There was a silence. A taxi sounded its horn outside on Gordon Street. A river-bubble of voices rose up from outside and through the window I had left open in the vain hope it would cool the office. I noticed a trickle of sweat on Sheila Gainsborough’s sleek neck.
‘So exactly what kind of people was Sammy mixing with? You said he had gotten involved in less than honourable businesses. What do you mean?’
‘Like I said, Sammy isn’t really in show business as such. But he does do the odd singing job. He’s not great, if I’m honest, but good enough for Glasgow. He’s been singing in nightclubs and mixing with a bad crowd. Gambling too. I think that’s where a lot of the money has been going.’
‘Which clubs?’
‘I don’t know… not the ones I started in. There was one he went to a lot. I think he sang there too. The Pacific Club down near the river.’
‘Oh… yes,’ I said. Oh fuck, I thought. Handsome Jonny Cohen’s place.
‘You know it?’
‘I know the owner. I can have a word.’
‘Have you ever heard of the Poppy Club?’ she asked.
‘Can’t say that I have. Why?’
‘When I went to his flat there was a note by the telephone that said “The Poppy Club”. Nothing else. No number. I looked up the ’phone book but there’s no “Poppy Club” listed in either Glasgow or Edinburgh.’

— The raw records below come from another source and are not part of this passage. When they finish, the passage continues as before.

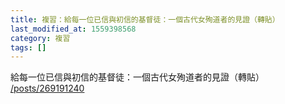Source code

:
 ```yaml
---
title: 複習：給每一位已信與初信的基督徒：一個古代女殉道者的見證（轉貼）
last_modified_at: 1559398568
category: 複習
tags: []
---
```


<p>給每一位已信與初信的基督徒：一個古代女殉道者的見證（轉貼）<br>
<a href="/posts/269191240" target="_blank">/posts/269191240</a></p>

<p>&nbsp;</p>

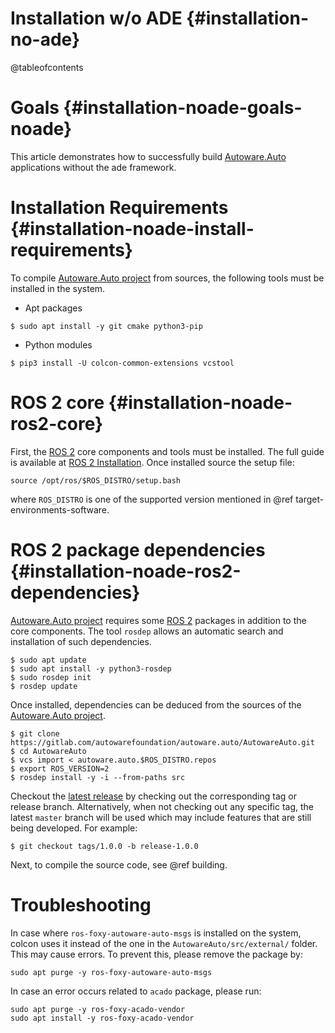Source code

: Installation w/o ADE {#installation-no-ade}
====================

@tableofcontents

# Goals {#installation-noade-goals-noade}


This article demonstrates how to successfully build [Autoware.Auto](https://www.autoware.auto/) applications without the ade framework.


# Installation Requirements {#installation-noade-install-requirements}

To compile [Autoware.Auto project](https://www.autoware.auto/) from sources, the following tools must be installed in the system.

- Apt packages
```{bash}
$ sudo apt install -y git cmake python3-pip
```
- Python modules
```{bash}
$ pip3 install -U colcon-common-extensions vcstool
```

# ROS 2 core {#installation-noade-ros2-core}

First, the [ROS 2](https://index.ros.org/doc/ros2/) core components and tools must be installed. The full guide is available at [ROS 2 Installation](https://index.ros.org/doc/ros2/Installation/).
Once installed source the setup file:

```{bash}
source /opt/ros/$ROS_DISTRO/setup.bash
```
where `ROS_DISTRO` is one of the supported version mentioned in @ref target-environments-software.

# ROS 2 package dependencies {#installation-noade-ros2-dependencies}

[Autoware.Auto project](https://www.autoware.auto/) requires some [ROS 2](https://index.ros.org/doc/ros2/) packages in addition to the core components.
The tool `rosdep` allows an automatic search and installation of such dependencies.

```{bash}
$ sudo apt update
$ sudo apt install -y python3-rosdep
$ sudo rosdep init
$ rosdep update
```

Once installed, dependencies can be deduced from the sources of the [Autoware.Auto project](https://www.autoware.auto/).

```{bash}
$ git clone https://gitlab.com/autowarefoundation/autoware.auto/AutowareAuto.git
$ cd AutowareAuto
$ vcs import < autoware.auto.$ROS_DISTRO.repos
$ export ROS_VERSION=2
$ rosdep install -y -i --from-paths src
```

Checkout the [latest release](https://gitlab.com/autowarefoundation/autoware.auto/AutowareAuto/-/releases) by checking out the corresponding tag or release branch.
Alternatively, when not checking out any specific tag, the latest `master` branch will be used
which may include features that are still being developed. For example:
```{bash}
$ git checkout tags/1.0.0 -b release-1.0.0
```

Next, to compile the source code, see @ref building.

# Troubleshooting

In case where `ros-foxy-autoware-auto-msgs` is installed on the system, colcon uses it instead of
the one in the `AutowareAuto/src/external/` folder. This may cause errors.
To prevent this, please remove the package by:

```{bash}
sudo apt purge -y ros-foxy-autoware-auto-msgs
```

In case an error occurs related to `acado` package, please run:

```{bash}
sudo apt purge -y ros-foxy-acado-vendor
sudo apt install -y ros-foxy-acado-vendor
```
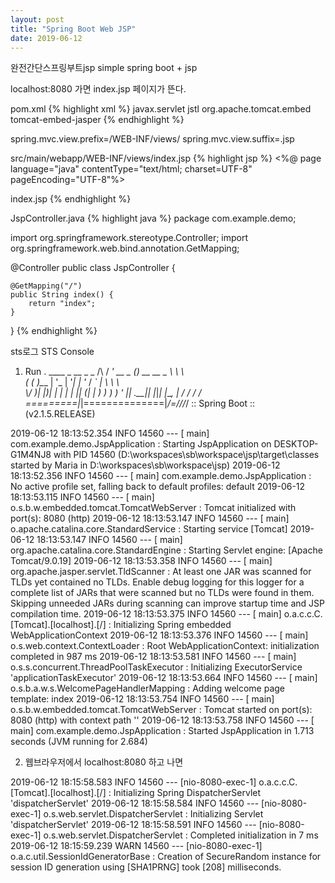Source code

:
 ```yaml
---
layout: post
title: "Spring Boot Web JSP"
date: 2019-06-12
---
```

완전간단스프링부트jsp
simple spring boot + jsp

localhost:8080 가면 index.jsp 페이지가 뜬다.
 
 
pom.xml
{% highlight xml %}
    <!-- JSP -->
		<dependency>
			<groupId>javax.servlet</groupId>
			<artifactId>jstl</artifactId>
		</dependency>
		<dependency>
			<groupId>org.apache.tomcat.embed</groupId>
			<artifactId>tomcat-embed-jasper</artifactId>
		</dependency>
{% endhighlight %}

spring.mvc.view.prefix=/WEB-INF/views/
spring.mvc.view.suffix=.jsp


src/main/webapp/WEB-INF/views/index.jsp
{% highlight jsp %}
<%@ page language="java" contentType="text/html; charset=UTF-8"
    pageEncoding="UTF-8"%>
<!DOCTYPE html>
<html>
<head>
<meta charset="UTF-8">
<title>index.jsp</title>
</head>
<body>
index.jsp
</body>
</html>
{% endhighlight %}

JspController.java
{% highlight java %}
package com.example.demo;

import org.springframework.stereotype.Controller;
import org.springframework.web.bind.annotation.GetMapping;

@Controller
public class JspController {

	@GetMapping("/")
	public String index() {
		return "index";
	}
}
{% endhighlight %}

sts로그 STS Console
1. Run
  .   ____          _            __ _ _
 /\\ / ___'_ __ _ _(_)_ __  __ _ \ \ \ \
( ( )\___ | '_ | '_| | '_ \/ _` | \ \ \ \
 \\/  ___)| |_)| | | | | || (_| |  ) ) ) )
  '  |____| .__|_| |_|_| |_\__, | / / / /
 =========|_|==============|___/=/_/_/_/
 :: Spring Boot ::        (v2.1.5.RELEASE)

2019-06-12 18:13:52.354  INFO 14560 --- [           main] com.example.demo.JspApplication          : Starting JspApplication on DESKTOP-G1M4NJ8 with PID 14560 (D:\workspaces\sb\workspace\jsp\target\classes started by Maria in D:\workspaces\sb\workspace\jsp)
2019-06-12 18:13:52.356  INFO 14560 --- [           main] com.example.demo.JspApplication          : No active profile set, falling back to default profiles: default
2019-06-12 18:13:53.115  INFO 14560 --- [           main] o.s.b.w.embedded.tomcat.TomcatWebServer  : Tomcat initialized with port(s): 8080 (http)
2019-06-12 18:13:53.147  INFO 14560 --- [           main] o.apache.catalina.core.StandardService   : Starting service [Tomcat]
2019-06-12 18:13:53.147  INFO 14560 --- [           main] org.apache.catalina.core.StandardEngine  : Starting Servlet engine: [Apache Tomcat/9.0.19]
2019-06-12 18:13:53.358  INFO 14560 --- [           main] org.apache.jasper.servlet.TldScanner     : At least one JAR was scanned for TLDs yet contained no TLDs. Enable debug logging for this logger for a complete list of JARs that were scanned but no TLDs were found in them. Skipping unneeded JARs during scanning can improve startup time and JSP compilation time.
2019-06-12 18:13:53.375  INFO 14560 --- [           main] o.a.c.c.C.[Tomcat].[localhost].[/]       : Initializing Spring embedded WebApplicationContext
2019-06-12 18:13:53.376  INFO 14560 --- [           main] o.s.web.context.ContextLoader            : Root WebApplicationContext: initialization completed in 987 ms
2019-06-12 18:13:53.581  INFO 14560 --- [           main] o.s.s.concurrent.ThreadPoolTaskExecutor  : Initializing ExecutorService 'applicationTaskExecutor'
2019-06-12 18:13:53.664  INFO 14560 --- [           main] o.s.b.a.w.s.WelcomePageHandlerMapping    : Adding welcome page template: index
2019-06-12 18:13:53.754  INFO 14560 --- [           main] o.s.b.w.embedded.tomcat.TomcatWebServer  : Tomcat started on port(s): 8080 (http) with context path ''
2019-06-12 18:13:53.758  INFO 14560 --- [           main] com.example.demo.JspApplication          : Started JspApplication in 1.713 seconds (JVM running for 2.684)


2. 웹브라우저에서 localhost:8080 하고 나면

2019-06-12 18:15:58.583  INFO 14560 --- [nio-8080-exec-1] o.a.c.c.C.[Tomcat].[localhost].[/]       : Initializing Spring DispatcherServlet 'dispatcherServlet'
2019-06-12 18:15:58.584  INFO 14560 --- [nio-8080-exec-1] o.s.web.servlet.DispatcherServlet        : Initializing Servlet 'dispatcherServlet'
2019-06-12 18:15:58.591  INFO 14560 --- [nio-8080-exec-1] o.s.web.servlet.DispatcherServlet        : Completed initialization in 7 ms
2019-06-12 18:15:59.239  WARN 14560 --- [nio-8080-exec-1] o.a.c.util.SessionIdGeneratorBase        : Creation of SecureRandom instance for session ID generation using [SHA1PRNG] took [208] milliseconds.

I wrote the name down in my notebook. Reassuringly. ‘What’s Sammy’s full name?’ I asked.
‘James Samuel Pollock.’
‘Pollock?’
‘That’s my real name. Well, it was my real name. I changed it by deed poll.’
‘So you were Sheila Pollock?’
‘Ishbell Pollock.’
‘Ishbell?’
‘My agent didn’t think that Ishbell Pollock had the kind of ring to it that a singing star’s name should have.’
‘Really?’ I said, as if confused as to why anyone would be blind to the charms of a name like Ishbell Pollock. They had done a good job on her. A Glasgow club singer, one amongst thousands. But they had had great raw material to work with. Sheila Gainsborough had the looks — she certainly had the looks — and the voice to stand out from the crowd. She’d been talent-scouted. Groomed. Repackaged. Managed. She maybe had the looks and the voice but the name Ishbell Pollock and the Glasgow accent would have been dropped faster than utility-mark panties on VE Day.